Toronto area-authors Robert J. Sawyer and Robert Charles Wilson are facing off once again for science-fiction’s top international honour, the Hugo Award for Best Novel of the Year.

Sawyer’s Wake (published by Viking Canada / Ace USA / Gollancz UK) and Wilson’s Julian Comstock: A Novel of 22nd Century America (Tor Books) are two of the six finalists for the Hugo, which will be awarded Sunday, September 5, 2010, at a gala ceremony as the highlight of the 68th annual World Science Fiction Convention, which is being held this year in Melbourne, Australia.

Wake tells the story of Caitlin Decter, a blind 15-year-old math genius in Waterloo, Ontario, who discovers a nascent intelligence lurking on the World Wide Web. Julian Comstock is a satiric Victorian-style novel set in a post-apocalyptic Christian-fundamentalist United States.

The full list
of Best Novel nominees, announced April 4, 2010, in Melbourne, Australia:

  • The Windup Girl by Paolo Bacigalupi
  • The City & The City by China Mieville
  • Boneshaker by Cherie Priest
  • Wake by Robert J. Sawyer
  • Palimpsest by Catherynne M. Valente
  • Julian Comstock: A Novel of 22nd Century America by Robert Charles Wilson

(Bacigalupi, Priest, and Valente are Americans; Mieville is British.)

Sawyer shares an additional Hugo nomination this year in the category of Best Dramatic Presentation (Short Form) for “No More Good Days,” the pilot episode of the ABC TV series FlashForward, scripted by Brannon Braga and David S. Goyer and based on Sawyer’s novel of the same name.

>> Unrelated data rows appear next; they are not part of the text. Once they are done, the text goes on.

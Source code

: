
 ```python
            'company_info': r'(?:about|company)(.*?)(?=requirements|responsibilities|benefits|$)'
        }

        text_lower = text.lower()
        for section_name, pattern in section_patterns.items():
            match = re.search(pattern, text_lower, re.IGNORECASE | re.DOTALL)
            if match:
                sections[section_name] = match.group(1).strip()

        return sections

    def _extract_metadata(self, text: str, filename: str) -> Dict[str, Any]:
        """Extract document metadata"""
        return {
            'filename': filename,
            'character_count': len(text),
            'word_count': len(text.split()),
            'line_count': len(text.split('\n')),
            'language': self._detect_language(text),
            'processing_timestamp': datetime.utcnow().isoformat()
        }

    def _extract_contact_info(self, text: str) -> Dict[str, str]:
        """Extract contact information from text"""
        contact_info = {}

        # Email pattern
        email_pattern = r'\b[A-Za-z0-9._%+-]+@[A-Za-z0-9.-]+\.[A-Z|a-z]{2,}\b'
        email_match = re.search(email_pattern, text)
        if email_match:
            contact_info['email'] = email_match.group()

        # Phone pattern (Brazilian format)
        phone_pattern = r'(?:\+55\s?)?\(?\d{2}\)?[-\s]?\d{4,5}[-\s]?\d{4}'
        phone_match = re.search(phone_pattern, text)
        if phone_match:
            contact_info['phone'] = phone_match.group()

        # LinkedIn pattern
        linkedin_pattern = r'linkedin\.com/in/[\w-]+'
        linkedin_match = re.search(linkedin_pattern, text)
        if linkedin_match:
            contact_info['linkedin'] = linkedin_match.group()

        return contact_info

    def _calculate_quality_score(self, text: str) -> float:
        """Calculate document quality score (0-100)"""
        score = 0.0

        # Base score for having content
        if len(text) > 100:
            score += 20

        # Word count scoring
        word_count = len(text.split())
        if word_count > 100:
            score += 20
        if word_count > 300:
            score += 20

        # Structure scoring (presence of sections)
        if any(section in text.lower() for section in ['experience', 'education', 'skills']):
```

The Hugos also honour short fiction, and in the novelette category “The Island” by Toronto’s Peter Watts is a finalist. In addition, the Hugos honour work in fan categories, and three Canadians are competing there: Lloyd Penney of Toronto and James Nicoll of Kitchener for Best Fan Writer, and Taral Wayne of Toronto for Best Fan Artist. All nominees in all categories are listed here.

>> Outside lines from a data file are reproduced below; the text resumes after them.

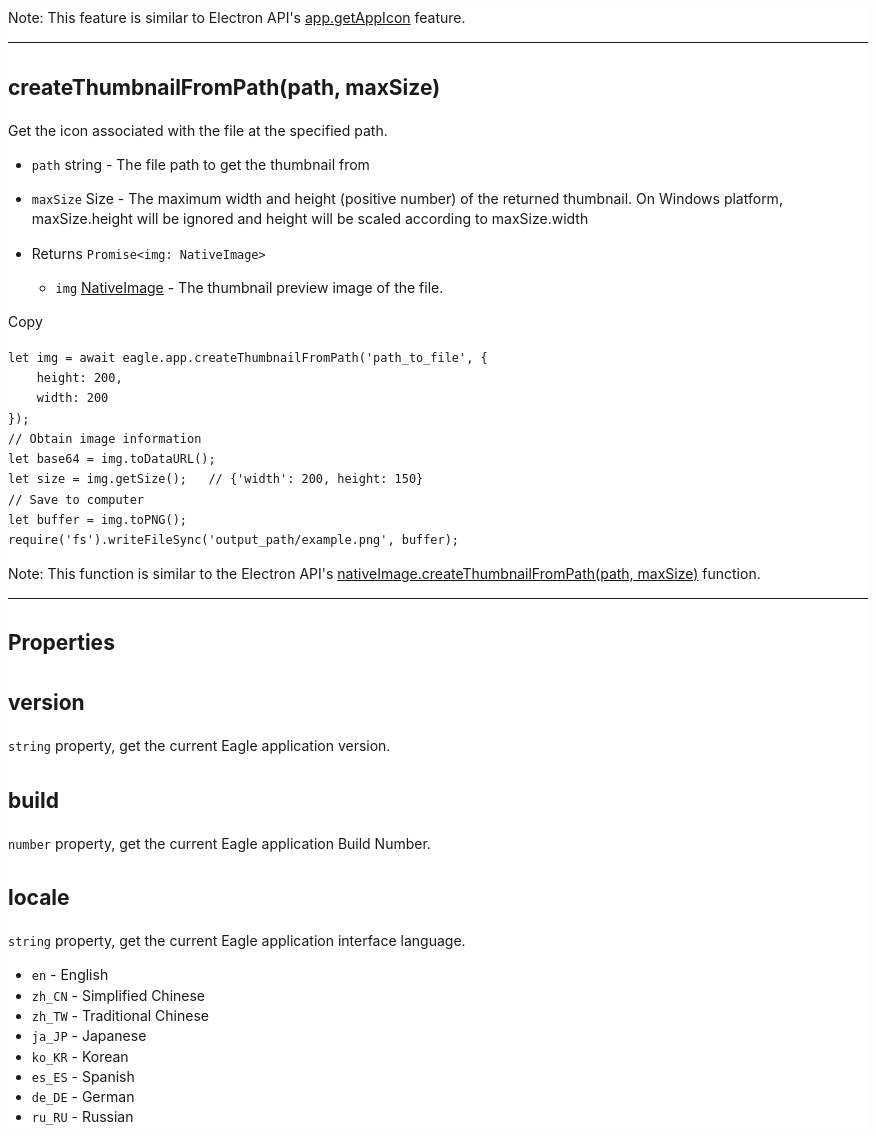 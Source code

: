 Note: This feature is similar to Electron API's [app.getAppIcon](https://www.electronjs.org/zh/docs/latest/api/app#appgetfileiconpath-options) feature.

---

## createThumbnailFromPath(path, maxSize)

Get the icon associated with the file at the specified path.

* `path` string - The file path to get the thumbnail from
* `maxSize` Size - The maximum width and height (positive number) of the returned thumbnail. On Windows platform, maxSize.height will be ignored and height will be scaled according to maxSize.width
* Returns `Promise<img: NativeImage>`

  + `img` [NativeImage](https://www.electronjs.org/zh/docs/latest/api/native-image) - The thumbnail preview image of the file.

Copy
```
let img = await eagle.app.createThumbnailFromPath('path_to_file', {
    height: 200,
    width: 200
});
// Obtain image information
let base64 = img.toDataURL();
let size = img.getSize();	// {'width': 200, height: 150}
// Save to computer
let buffer = img.toPNG();
require('fs').writeFileSync('output_path/example.png', buffer);
```

Note: This function is similar to the Electron API's [nativeImage.createThumbnailFromPath(path, maxSize)](https://www.electronjs.org/zh/docs/latest/api/native-image#nativeimagecreatethumbnailfrompathpath-maxsize-macos-windows) function.

---

## Properties

## version

`string` property, get the current Eagle application version.

## build

`number` property, get the current Eagle application Build Number.

## locale

`string` property, get the current Eagle application interface language.

* `en` - English
* `zh_CN` - Simplified Chinese
* `zh_TW` - Traditional Chinese
* `ja_JP` - Japanese
* `ko_KR` - Korean
* `es_ES` - Spanish
* `de_DE` - German
* `ru_RU` - Russian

Sawyer’s Wake is also currently one of five finalists for the Aurora Award, Canada’s top honour in science-fiction, for Best English Novel of the Year. Wilson’s Julian Comstock is expanded from his earlier novella “Julian: A Christmas Story,” which was a previous Hugo finalist.

Both Sawyer and Wilson are previous winners of the Best Novel Hugo: Sawyer took the prize in 2003 for Hominids, and Wilson won in 2006 for Spin. Sawyer and Wilson — known as “Rob and Bob” in science-fiction circles — have faced each other on the best-novel Hugo ballot twice before: both were nominees for the award in 1999 and in 2004. This is Wilson’s 6th Hugo nomination, and Sawyer now has 13.

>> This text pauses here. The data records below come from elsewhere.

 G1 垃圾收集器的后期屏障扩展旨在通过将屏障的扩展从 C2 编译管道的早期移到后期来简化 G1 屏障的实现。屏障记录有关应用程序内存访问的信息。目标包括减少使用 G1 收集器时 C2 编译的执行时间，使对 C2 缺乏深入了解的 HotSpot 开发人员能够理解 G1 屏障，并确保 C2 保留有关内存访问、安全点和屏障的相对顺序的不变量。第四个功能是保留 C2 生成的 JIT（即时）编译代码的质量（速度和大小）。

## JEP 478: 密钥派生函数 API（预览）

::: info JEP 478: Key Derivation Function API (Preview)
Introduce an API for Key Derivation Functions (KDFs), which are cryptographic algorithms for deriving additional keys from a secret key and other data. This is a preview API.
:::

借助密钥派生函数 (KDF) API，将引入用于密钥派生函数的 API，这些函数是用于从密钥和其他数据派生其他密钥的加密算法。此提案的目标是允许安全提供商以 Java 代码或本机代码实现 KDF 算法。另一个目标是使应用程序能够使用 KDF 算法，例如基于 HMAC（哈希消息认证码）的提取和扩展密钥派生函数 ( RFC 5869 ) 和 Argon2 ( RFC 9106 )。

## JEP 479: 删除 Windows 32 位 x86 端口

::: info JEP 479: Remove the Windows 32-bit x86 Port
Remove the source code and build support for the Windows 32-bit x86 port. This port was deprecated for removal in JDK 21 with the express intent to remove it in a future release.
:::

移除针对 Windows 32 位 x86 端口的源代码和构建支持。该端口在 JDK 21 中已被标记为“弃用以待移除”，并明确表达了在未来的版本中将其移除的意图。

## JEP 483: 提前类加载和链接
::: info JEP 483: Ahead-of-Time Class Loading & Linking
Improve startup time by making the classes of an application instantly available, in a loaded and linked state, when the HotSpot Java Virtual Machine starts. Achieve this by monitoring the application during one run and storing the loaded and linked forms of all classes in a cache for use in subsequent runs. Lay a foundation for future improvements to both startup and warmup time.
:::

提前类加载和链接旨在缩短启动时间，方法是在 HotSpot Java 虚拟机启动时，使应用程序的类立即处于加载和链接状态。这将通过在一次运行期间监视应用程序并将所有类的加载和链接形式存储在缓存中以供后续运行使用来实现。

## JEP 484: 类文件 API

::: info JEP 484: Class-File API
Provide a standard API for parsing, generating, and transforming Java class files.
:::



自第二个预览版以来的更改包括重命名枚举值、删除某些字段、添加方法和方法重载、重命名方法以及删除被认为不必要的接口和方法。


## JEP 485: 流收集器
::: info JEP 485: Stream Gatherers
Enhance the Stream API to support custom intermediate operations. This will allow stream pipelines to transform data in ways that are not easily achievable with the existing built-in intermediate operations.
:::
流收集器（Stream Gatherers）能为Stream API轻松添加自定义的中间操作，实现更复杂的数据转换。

Previous Hugo Award-winning novels include Stranger in a Strange Land by Robert A. Heinlein, Dune by Frank Herbert, The Dispossessed by Ursula K. Le Guin, Ender’s Game by Orson Scott Card, A Canticle for Liebowitz by Walter M. Miller, and Neuromancer by William Gibson.

Watch, the sequel to Sawyer’s current-finalist Wake, is being launched this Tuesday, April 6, at 7:00 p.m., at Dominion on Queen pub, 500 Queen Street West, in Toronto; the event, which kicks off Sawyer’s 14-city cross-Canada book tour for Watch, is free and open to the public.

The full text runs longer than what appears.